Alors que les pays riches peinent à se soumettre au mécanisme de réallocation des droits de tirages spéciaux (DTS), les pays vulnérables espèrent tirer profit du fonds fiduciaire pour la résilience et la durabilité (RST) développé par le FMI.
Au Sénégal, les nouveaux dirigeants cherchent de nouvelles ressources financières pour relancer l’économie nationale, malmenée depuis plusieurs mois par de multiples chocs, tant exogènes qu’endogènes. Les droits de tirages spéciaux (DTS) offrent une solution, mais ce mécanisme de financement du Fonds monétaire international (FMI) profite faiblement aux pays africains, indique professeur Abdoulaye Diagne, directeur exécutif du Consortium pour la recherche économique et sociale (Cres).
« Le financement par les droits de tirages spéciaux ne peut couvrir qu’une faible part des besoins de financement des pays africains », a déclaré jeudi 11 juillet le chercheur sénégalais à l’occasion d’un atelier, tenu à Dakar, sur la restitution des résultats de recherche sur les réallocations de DTS et le financement de la relance économique au Sénégal.
Le DTS n’est pas une monnaie, mais un actif de réserve international créé en 1969 par le FMI avant de l’émettre pour des allocations à ses pays membres dans le but de les aider à compléter leurs réserves officielles, explique M. Diagne. Soulignant que cette créance peut être échangée en cinq monnaies : le dollar américain, l’euro, la livre sterling, le yuan chinois et le yen japonais. De manière concrète, les DTS fournissent indirectement des devises aux pays membres sans créer de dette supplémentaire.

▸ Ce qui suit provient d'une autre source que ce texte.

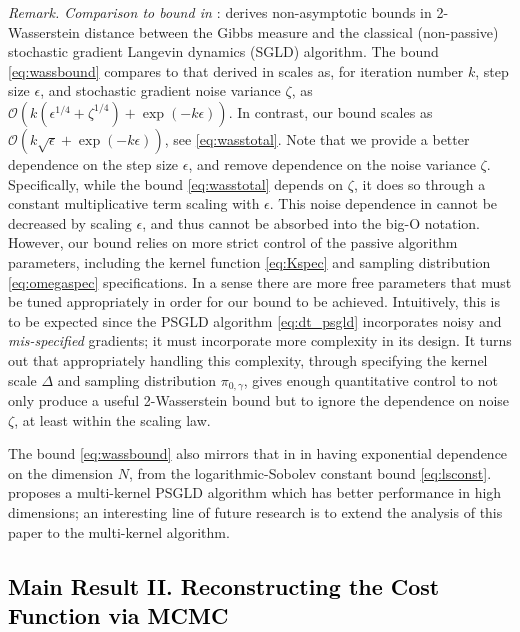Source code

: \documentclass[journal,onecolumn]{IEEEtran}
\newcommand{\step}{\epsilon}
\newcommand{\dimn}{N}
\newcommand{\ids}{\pi}
\newcommand{\idw}{\gamma}
\newcommand{\isp}{0,\idw}
\newcommand{\gradnvar}{\zeta}
\newcommand{\idistrw}{\ids_{\isp}}
\begin{document}
\vspace{0.1cm}
\textit{Remark. Comparison to bound in \cite{raginsky2017non}}: \cite{raginsky2017non} derives non-asymptotic bounds in 2-Wasserstein distance between the Gibbs measure and the classical (non-passive) stochastic gradient Langevin dynamics (SGLD) algorithm. The bound \eqref{eq:wassbound} compares to that derived in \cite{raginsky2017non} scales as, for iteration number $k$, step size $\step$, and stochastic gradient noise variance $\gradnvar$, as $\mathcal{O}(k\left(\step^{1/4} + \gradnvar^{1/4}\right) + \exp(-k\step))$. In contrast, our bound scales as $\mathcal{O}(k\sqrt{\step} + \exp(-k\step))$, see \eqref{eq:wasstotal}. Note that we provide a better dependence on the step size $\step$, and remove dependence on the noise variance $\gradnvar$. {\color{black}Specifically, while the bound \eqref{eq:wasstotal} depends on $\gradnvar$, it does so through a constant multiplicative term scaling with $\step$. This noise dependence in \cite{raginsky2017non} cannot be decreased by scaling $\step$, and thus cannot be absorbed into the big-O notation. However, our bound  relies on more strict control of the passive algorithm parameters, including the kernel function \eqref{eq:Kspec} and sampling distribution \eqref{eq:omegaspec} specifications. In a sense there are more free parameters that must be tuned appropriately in order for our bound to be achieved. Intuitively, this is to be expected since the PSGLD algorithm \eqref{eq:dt_psgld} incorporates noisy and \textit{mis-specified} gradients; it must incorporate more complexity in its design. It turns out that appropriately handling this complexity, through specifying the kernel scale $\Delta$ and sampling distribution $\idistrw$, gives enough quantitative control to not only produce a useful 2-Wasserstein bound but to ignore the dependence on noise $\gradnvar$, at least within the scaling law. }

The bound \eqref{eq:wassbound} also mirrors that in \cite{raginsky2017non} in having exponential dependence on the dimension $\dimn$, from the logarithmic-Sobolev constant bound \eqref{eq:lsconst}. \cite{krishnamurthy2021langevin} proposes a multi-kernel PSGLD algorithm which has better performance in high dimensions; an interesting line of future research is to extend the analysis of this paper to the multi-kernel algorithm. 
\vspace{0.1cm}

\textcolor{black}{\section{Main Result II. Reconstructing the Cost Function via MCMC} \label{sec:cfr}}
\end{document}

Cependant, « plus l’économie d’un pays est forte, plus sa quote-part est élevée ». C’est-à-dire que les pays riches sont les premiers bénéficiaires, proportionnellement à leurs quotes-parts au capital du FMI. En août 2021, l’institution de Bretton Woods a approuvé une allocation de 433 milliards de DTS, l’équivalent de 650 milliards de dollars. A cette occasion, neuf pays ont empoché 20 milliards de dollars, « soit 60% des allocations totales de l’Afrique », a-t-il rappelé, soulignant toutefois que les pays du continent ont le plus besoin des DTS alors qu’ils utilisent le plus souvent leurs quotes-parts pour « payer les dettes au FMI ».
Un moyen de « financer le déficit budgétaire »
Les pays africains bénéficient ainsi de faibles allocations qui « ne permettent pas de couvrir (leurs) besoins de financement » pour leur développement, note le directeur exécutif du Cres. Face à cette anomalie, des experts et plusieurs décideurs africains plaident pour un mécanisme de réallocation des DTS aux pays qui en ont le plus besoin en vue de « financer le déficit budgétaire ».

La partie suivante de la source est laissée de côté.